» **Problem to work on**
Report each line of the data that contains the string "Required".

» **Provided records**
>>>>

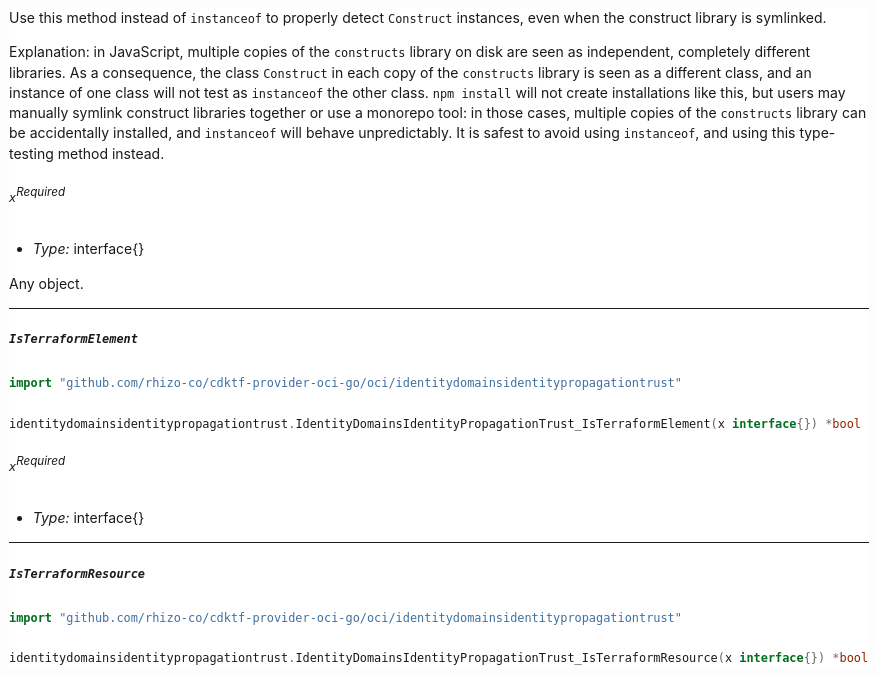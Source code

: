 Use this method instead of `instanceof` to properly detect `Construct`
instances, even when the construct library is symlinked.

Explanation: in JavaScript, multiple copies of the `constructs` library on
disk are seen as independent, completely different libraries. As a
consequence, the class `Construct` in each copy of the `constructs` library
is seen as a different class, and an instance of one class will not test as
`instanceof` the other class. `npm install` will not create installations
like this, but users may manually symlink construct libraries together or
use a monorepo tool: in those cases, multiple copies of the `constructs`
library can be accidentally installed, and `instanceof` will behave
unpredictably. It is safest to avoid using `instanceof`, and using
this type-testing method instead.

###### `x`<sup>Required</sup> <a name="x" id="rhizo-co-terraform-provider-oci.identityDomainsIdentityPropagationTrust.IdentityDomainsIdentityPropagationTrust.isConstruct.parameter.x"></a>

- *Type:* interface{}

Any object.

---

##### `IsTerraformElement` <a name="IsTerraformElement" id="rhizo-co-terraform-provider-oci.identityDomainsIdentityPropagationTrust.IdentityDomainsIdentityPropagationTrust.isTerraformElement"></a>

```go
import "github.com/rhizo-co/cdktf-provider-oci-go/oci/identitydomainsidentitypropagationtrust"

identitydomainsidentitypropagationtrust.IdentityDomainsIdentityPropagationTrust_IsTerraformElement(x interface{}) *bool
```

###### `x`<sup>Required</sup> <a name="x" id="rhizo-co-terraform-provider-oci.identityDomainsIdentityPropagationTrust.IdentityDomainsIdentityPropagationTrust.isTerraformElement.parameter.x"></a>

- *Type:* interface{}

---

##### `IsTerraformResource` <a name="IsTerraformResource" id="rhizo-co-terraform-provider-oci.identityDomainsIdentityPropagationTrust.IdentityDomainsIdentityPropagationTrust.isTerraformResource"></a>

```go
import "github.com/rhizo-co/cdktf-provider-oci-go/oci/identitydomainsidentitypropagationtrust"

identitydomainsidentitypropagationtrust.IdentityDomainsIdentityPropagationTrust_IsTerraformResource(x interface{}) *bool
```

<<<<

» **Task output**
###### `x`<sup>Required</sup> <a name="x" id="rhizo-co-terraform-provider-oci.identityDomainsIdentityPropagationTrust.IdentityDomainsIdentityPropagationTrust.isConstruct.parameter.x"></a>
###### `x`<sup>Required</sup> <a name="x" id="rhizo-co-terraform-provider-oci.identityDomainsIdentityPropagationTrust.IdentityDomainsIdentityPropagationTrust.isTerraformElement.parameter.x"></a>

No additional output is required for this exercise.